**AIM OF THE TASK:**
Go through the material below and count the lines containing the word "Rails". Give that number by itself.
------------------------------------------------------------------------
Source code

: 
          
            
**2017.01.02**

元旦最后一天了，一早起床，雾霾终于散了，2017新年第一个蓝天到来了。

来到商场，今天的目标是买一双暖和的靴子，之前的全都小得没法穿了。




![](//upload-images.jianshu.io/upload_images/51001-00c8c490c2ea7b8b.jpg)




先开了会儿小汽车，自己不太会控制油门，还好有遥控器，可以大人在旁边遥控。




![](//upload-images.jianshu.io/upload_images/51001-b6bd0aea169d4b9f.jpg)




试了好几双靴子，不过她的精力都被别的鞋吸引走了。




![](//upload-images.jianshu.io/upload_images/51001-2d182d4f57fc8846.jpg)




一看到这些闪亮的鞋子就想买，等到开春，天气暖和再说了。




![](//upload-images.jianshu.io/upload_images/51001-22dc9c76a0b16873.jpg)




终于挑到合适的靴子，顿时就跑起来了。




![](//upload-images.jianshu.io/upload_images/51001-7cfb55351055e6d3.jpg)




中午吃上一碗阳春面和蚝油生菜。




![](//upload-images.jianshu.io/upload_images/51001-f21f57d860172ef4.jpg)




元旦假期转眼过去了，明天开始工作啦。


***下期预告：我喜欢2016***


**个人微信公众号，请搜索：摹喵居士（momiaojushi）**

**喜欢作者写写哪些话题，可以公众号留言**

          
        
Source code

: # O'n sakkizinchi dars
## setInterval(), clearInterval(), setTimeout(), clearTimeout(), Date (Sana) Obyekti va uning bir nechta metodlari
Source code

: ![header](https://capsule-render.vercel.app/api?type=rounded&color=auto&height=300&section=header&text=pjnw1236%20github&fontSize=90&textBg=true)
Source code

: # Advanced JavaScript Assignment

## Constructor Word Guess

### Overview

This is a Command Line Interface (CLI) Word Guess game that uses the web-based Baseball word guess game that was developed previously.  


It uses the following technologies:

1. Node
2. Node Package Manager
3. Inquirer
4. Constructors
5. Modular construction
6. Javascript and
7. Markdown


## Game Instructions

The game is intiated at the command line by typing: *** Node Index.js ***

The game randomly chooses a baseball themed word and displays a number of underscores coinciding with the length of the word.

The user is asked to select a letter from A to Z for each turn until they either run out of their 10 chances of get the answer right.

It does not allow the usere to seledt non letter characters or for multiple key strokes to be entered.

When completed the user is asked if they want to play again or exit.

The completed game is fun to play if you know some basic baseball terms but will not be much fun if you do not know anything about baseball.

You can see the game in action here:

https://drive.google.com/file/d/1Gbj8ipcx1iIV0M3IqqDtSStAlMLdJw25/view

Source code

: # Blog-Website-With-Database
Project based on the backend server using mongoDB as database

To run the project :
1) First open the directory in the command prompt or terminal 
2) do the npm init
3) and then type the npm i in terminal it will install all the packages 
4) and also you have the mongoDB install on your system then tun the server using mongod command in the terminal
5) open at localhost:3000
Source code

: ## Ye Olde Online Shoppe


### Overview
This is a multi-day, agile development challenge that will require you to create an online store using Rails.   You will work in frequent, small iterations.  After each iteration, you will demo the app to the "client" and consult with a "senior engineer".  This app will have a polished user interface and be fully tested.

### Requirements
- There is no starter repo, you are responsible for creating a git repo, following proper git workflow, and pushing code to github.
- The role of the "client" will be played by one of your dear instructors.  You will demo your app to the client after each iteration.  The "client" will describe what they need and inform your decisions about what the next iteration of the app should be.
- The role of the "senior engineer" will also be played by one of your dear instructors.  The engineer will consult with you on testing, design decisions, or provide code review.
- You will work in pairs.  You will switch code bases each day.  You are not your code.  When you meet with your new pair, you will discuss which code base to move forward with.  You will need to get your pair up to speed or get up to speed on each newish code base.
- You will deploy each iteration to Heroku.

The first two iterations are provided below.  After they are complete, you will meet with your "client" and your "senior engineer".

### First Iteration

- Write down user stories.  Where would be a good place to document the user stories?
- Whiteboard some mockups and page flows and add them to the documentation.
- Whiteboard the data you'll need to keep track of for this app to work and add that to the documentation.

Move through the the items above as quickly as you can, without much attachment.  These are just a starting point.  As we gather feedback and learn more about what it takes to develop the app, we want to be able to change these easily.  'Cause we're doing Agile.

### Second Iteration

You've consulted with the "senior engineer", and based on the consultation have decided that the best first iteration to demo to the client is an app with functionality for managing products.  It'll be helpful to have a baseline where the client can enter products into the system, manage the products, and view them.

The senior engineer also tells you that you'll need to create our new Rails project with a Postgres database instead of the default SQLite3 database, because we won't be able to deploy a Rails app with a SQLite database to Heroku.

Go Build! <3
------------------------------------------------------------------------
**RESPONSE:**
2